• EXERCISE INSTRUCTIONS: Repeat the lines below exactly as written, please, from the line with "store manager selects" to the line with "fit the data.", both lines included, and no others.

• MATERIAL FOR THIS EXERCISE:
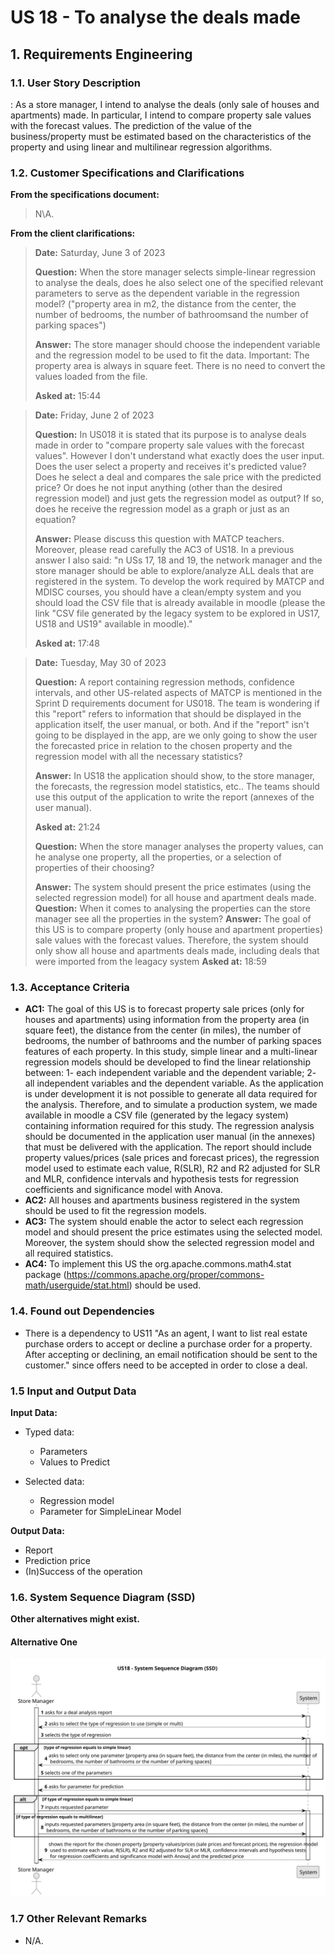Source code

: # US 18 - To analyse the deals made

## 1. Requirements Engineering


### 1.1. User Story Description


: As a store manager, I intend to analyse the deals (only sale of houses and
apartments) made. In particular, I intend to compare property sale values with the
forecast values. The prediction of the value of the business/property must be
estimated based on the characteristics of the property and using linear and
multilinear regression algorithms. 


### 1.2. Customer Specifications and Clarifications 


**From the specifications document:**

>	N\A.

**From the client clarifications:**

> **Date:** Saturday, June 3 of 2023
>
> **Question:** When the store manager selects simple-linear regression to analyse the deals, does he also select one of the specified relevant parameters to serve as the dependent variable in the regression model? ("property area in m2, the distance from the center, the number of bedrooms, the number of bathroomsand the number of parking spaces")
>  
> **Answer:** The store manager should choose the independent variable and the regression model to be used to fit the data.
>Important: The property area is always in square feet. There is no need to convert the values loaded from the file.
>
> **Asked at:** 15:44

> **Date:** Friday, June 2 of 2023
>
> **Question:** In US018 it is stated that its purpose is to analyse deals made in order to "compare property sale values with the forecast values". However I don't understand what exactly does the user input. Does the user select a property and receives it's predicted value? Does he select a deal and compares the sale price with the predicted price? Or does he not input anything (other than the desired regression model) and just gets the regression model as output? If so, does he receive the regression model as a graph or just as an equation?
>  
> **Answer:** Please discuss this question with MATCP teachers. Moreover, please read carefully the AC3 of US18.
In a previous answer I also said:
"n USs 17, 18 and 19, the network manager and the store manager should be able to explore/analyze ALL deals that are registered in the system.
To develop the work required by MATCP and MDISC courses, you should have a clean/empty system and you should load the CSV file that is already available in moodle (please the link "CSV file generated by the legacy system to be explored in US17, US18 and US19" available in moodle)."
>
> **Asked at:** 17:48

> **Date:** Tuesday, May 30 of 2023
>
> **Question:** A report containing regression methods, confidence intervals, and other US-related aspects of MATCP is mentioned in the Sprint D requirements document for US018. The team is wondering if this "report" refers to information that should be displayed in the application itself, the user manual, or both. And if the "report" isn't going to be displayed in the app, are we only going to show the user the forecasted price in relation to the chosen property and the regression model with all the necessary statistics?
>  
> **Answer:** In US18 the application should show, to the store manager, the forecasts, the regression model statistics, etc.. The teams should use this output of the application to write the report (annexes of the user manual).
>
> **Asked at:** 21:24
>
> **Question:** When the store manager analyses the property values, can he analyse one property, all the properties, or a selection of properties of their choosing?
>  
> **Answer:** The system should present the price estimates (using the selected regression model) for all house and apartment deals made.
> **Question:** When it comes to analysing the properties can the store manager see all the properties in the system?
> **Answer:** The goal of this US is to compare property (only house and apartment properties) sale values with the forecast values. Therefore, the system should only show all house and apartments deals made, including deals that were imported from the leagacy system
> **Asked at:** 18:59


### 1.3. Acceptance Criteria


* **AC1:** The goal of this US is to forecast property sale prices (only for houses and apartments) using information from the property area (in square feet), the distance from the center (in miles), the number of bedrooms, the number of bathrooms and the number of parking spaces features of each property. In this study, simple linear and a multi-linear regression models should be developed to find the linear relationship between: 1- each independent variable and the dependent variable; 2- all independent variables and the dependent variable. As the application is under development it is not possible to generate all data required for the analysis. Therefore, and to simulate a production system, we made available in moodle a CSV file (generated by the legacy system) containing information required for this study. The regression analysis should be documented in the application user manual (in the annexes) that must be delivered with the application. The report should include property values/prices (sale prices and forecast prices), the regression model used to estimate each value, R(SLR), R2 and R2 adjusted for SLR and MLR, confidence intervals and hypothesis tests for regression coefficients and significance model with Anova.
* **AC2:** All houses and apartments business registered in the system should be used to fit the regression models.
* **AC3:** The system should enable the actor to select each regression model and
should present the price estimates using the selected model. Moreover, the system should show the selected regression model and all required statistics. 
* **AC4:** To implement this US the org.apache.commons.math4.stat package
(https://commons.apache.org/proper/commons-math/userguide/stat.html) should be used.

### 1.4. Found out Dependencies

* There is a dependency to US11 "As an agent, I want to list real estate purchase orders to accept or decline a purchase order for a property. After accepting or declining, an email notification should be sent to the customer." since offers need to be accepted in order to close a deal.

### 1.5 Input and Output Data


**Input Data:**

* Typed data:
	* Parameters
	* Values to Predict
	
* Selected data:
	* Regression model
	* Parameter for SimpleLinear Model

**Output Data:**

* Report
* Prediction price
* (In)Success of the operation

### 1.6. System Sequence Diagram (SSD)

**Other alternatives might exist.**

#### Alternative One

![System Sequence Diagram - Alternative One](svg/us18-system-sequence-diagram.svg)

### 1.7 Other Relevant Remarks

* N/A.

• REPLY:
> **Question:** When the store manager selects simple-linear regression to analyse the deals, does he also select one of the specified relevant parameters to serve as the dependent variable in the regression model? ("property area in m2, the distance from the center, the number of bedrooms, the number of bathroomsand the number of parking spaces")
>  
> **Answer:** The store manager should choose the independent variable and the regression model to be used to fit the data.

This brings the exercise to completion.